Originally an ancient Roman stadium built in 86 AD, the Piazza Navona in Rome is home to La Fontana dei Quattro Fiumi, The Fountain of the Four Rivers. It was created and unveiled to the public in 1651 by Gian Lorenzo Bernini and commissioned by Pope Innocent X, whose family palace, the Palazzo Pamphilj, faced the piazza. The fountain is onne of the piazza’s most attractive features, an imposing Baroque monument representing the power and glory of the pope and his family.
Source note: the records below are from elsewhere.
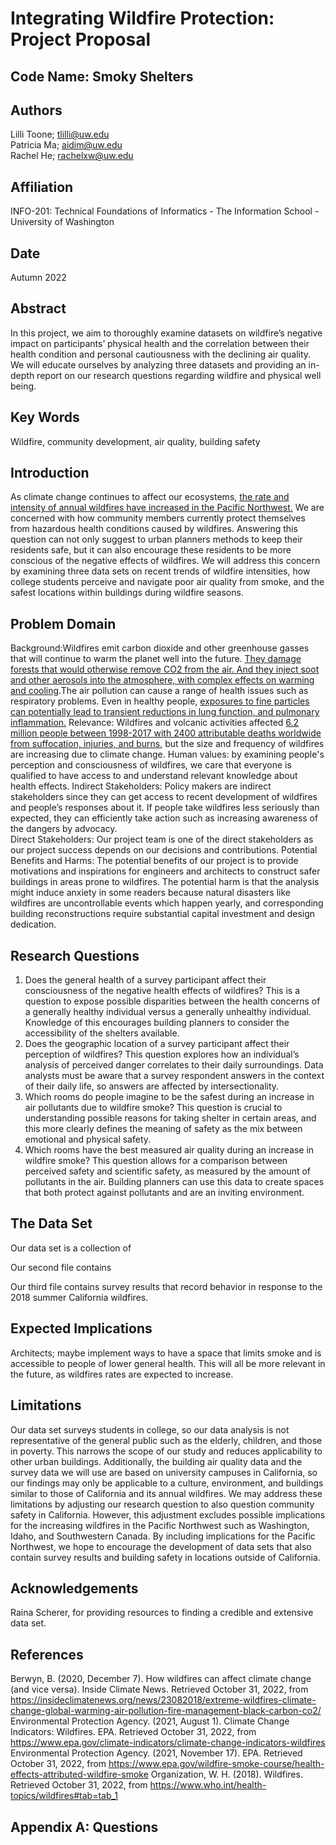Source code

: # Integrating Wildfire Protection: Project Proposal

## Code Name: Smoky Shelters

## Authors

Lilli Toone; tlilli@uw.edu  
Patricia Ma; aidim@uw.edu  
Rachel He; rachelxw@uw.edu

## Affiliation

INFO-201: Technical Foundations of Informatics - The Information School - University of Washington

## Date

Autumn 2022

## Abstract

In this project, we aim to thoroughly examine datasets on wildfire’s negative impact on participants’ physical health and the correlation between their health condition and personal cautiousness with the declining air quality. We will educate ourselves by analyzing three datasets and providing an in-depth report on our research questions regarding wildfire and physical well being.

## Key Words

Wildfire, community development, air quality, building safety

## Introduction
As climate change continues to affect our ecosystems, [the rate and intensity of annual wildfires have increased in the Pacific Northwest.](https://www.epa.gov/climate-indicators/climate-change-indicators-wildfires) We are concerned with how community members currently protect themselves from hazardous health conditions caused by wildfires. Answering this question can not only suggest to urban planners methods to keep their residents safe, but it can also encourage these residents to be more conscious of the negative effects of wildfires. We will address this concern by examining three data sets on recent trends of wildfire intensities, how college students perceive and navigate poor air quality from smoke, and the safest locations within buildings during wildfire seasons.

## Problem Domain
Background:Wildfires emit carbon dioxide and other greenhouse gasses that will continue to warm the planet well into the future. [They damage forests that would otherwise remove CO2 from the air. And they inject soot and other aerosols into the atmosphere, with complex effects on warming and cooling](https://insideclimatenews.org/news/23082018/extreme-wildfires-climate-change-global-warming-air-pollution-fire-management-black-carbon-co2/).The air pollution can cause a range of health issues such as respiratory problems. Even in healthy people, [exposures to fine particles can potentially lead to transient reductions in lung function, and pulmonary inflammation.](URL)
Relevance: Wildfires and volcanic activities affected [6.2 million people between 1998-2017 with 2400 attributable deaths worldwide from suffocation, injuries, and burns](https://www.who.int/health-topics/wildfires#tab=tab_1), but the size and frequency of wildfires are increasing due to climate change.
Human values: by examining people's perception and consciousness of wildfires, we care that everyone is qualified to have access to and understand relevant knowledge about health effects.
Indirect Stakeholders: Policy makers are indirect stakeholders since they can get access to recent development of wildfires and people’s responses about it. If people take wildfires less seriously than expected, they can efficiently take action such as increasing awareness of the dangers by advocacy.  
Direct Stakeholders: Our project team is one of the direct stakeholders as our project success depends on our decisions and contributions.
Potential Benefits and Harms: The potential benefits of our project is to provide motivations and inspirations for engineers and architects to construct safer buildings in areas prone to wildfires. The potential harm is that the analysis might induce anxiety in some readers because natural disasters like wildfires are uncontrollable events which happen yearly, and corresponding building reconstructions require substantial capital investment and design dedication.


## Research Questions

1. Does the general health of a survey participant affect their consciousness of the negative health effects of wildfires? This is a question to expose possible disparities between the health concerns of a generally healthy individual versus a generally unhealthy individual. Knowledge of this encourages building planners to consider the accessibility of the shelters available.
2. Does the geographic location of a survey participant affect their perception of wildfires? This question explores how an individual’s analysis of perceived danger correlates to their daily surroundings. Data analysts must be aware that a survey respondent answers in the context of their daily life, so answers are affected by intersectionality.
3. Which rooms do people imagine to be the safest during an increase in air pollutants due to wildfire smoke? This question is crucial to understanding possible reasons for taking shelter in certain areas, and this more clearly defines the meaning of safety as the mix between emotional and physical safety.
4. Which rooms have the best measured air quality during an increase in wildfire smoke? This question allows for a comparison between perceived safety and scientific safety, as measured by the amount of pollutants in the air. Building planners can use this data to create spaces that both protect against pollutants and are an inviting environment.

## The Data Set
Our data set is a collection of

Our second file contains

Our third file contains survey results that record behavior in response to the 2018 summer California wildfires.

## Expected Implications
Architects; maybe implement ways to have a space that limits smoke and is accessible to people of lower general health.
This will all be more relevant in the future, as wildfires rates are expected to increase.

## Limitations

Our data set surveys students in college, so our data analysis is not representative of the general public such as the elderly, children, and those in poverty. This narrows the scope of our study and reduces applicability to other urban buildings. Additionally, the building air quality data and the survey data we will use are based on university campuses in California, so our findings may only be applicable to a culture, environment, and buildings similar to those of California and its annual wildfires. We may address these limitations by adjusting our research question to also question community safety in California. However, this adjustment excludes possible implications for the increasing wildfires in the Pacific Northwest such as Washington, Idaho, and Southwestern Canada. By including implications for the Pacific Northwest, we hope to encourage the development of data sets that also contain survey results and building safety in locations outside of California.

## Acknowledgements

Raina Scherer, for providing resources to finding a credible and extensive data set.

## References
Berwyn, B. (2020, December 7). How wildfires can affect climate change (and vice versa). Inside Climate News. Retrieved October 31, 2022, from https://insideclimatenews.org/news/23082018/extreme-wildfires-climate-change-global-warming-air-pollution-fire-management-black-carbon-co2/
Environmental Protection Agency. (2021, August 1). Climate Change Indicators: Wildfires. EPA. Retrieved October 31, 2022, from https://www.epa.gov/climate-indicators/climate-change-indicators-wildfires
Environmental Protection Agency. (2021, November 17). EPA. Retrieved October 31, 2022, from https://www.epa.gov/wildfire-smoke-course/health-effects-attributed-wildfire-smoke
Organization, W. H. (2018). Wildfires. Retrieved October 31, 2022, from https://www.who.int/health-topics/wildfires#tab=tab_1


## Appendix A: Questions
The travertine rocks at the base of the fountain rise to support the personifications of four river gods and above them sits an ancient Egyptian obelisk surmounted with the Pamphilj family emblem of a dove with an olive twig. The four rivers represent the four continents through which papal authority had spread: The Río de la Plate in America, represented by a river god throwing his hands back in surprise, is symbolic of the newly converted lands that had begun to see the light. The Danube in Europe, the most civilized and cultured of the figures, looks toward and embraces the light of the lord. The Nile in Africa is depicted as a god with a covered head. Many have assumed this suggests Africa’s ‘darkness’ resulting from their ignorance of Christianity. Bernini, however, said the gesture simply indicated that the source of the Nile was unknown at the time. Finally, the Ganges in Asia shows a god looking away from the light of the Church, also indicating spiritual ignorance. (The Ganges is the side LeRoy Neiman chose to paint)

The fountain represents the epitome of Baroque theatricality. Some have described it as a kind of theatre in the round, with the highly gestural, evocative, and individualized figures, the dramatically spurting water, and a wealth of surprising and charming sculptural details. The work influenced the shape of Italian fountains for an entire century.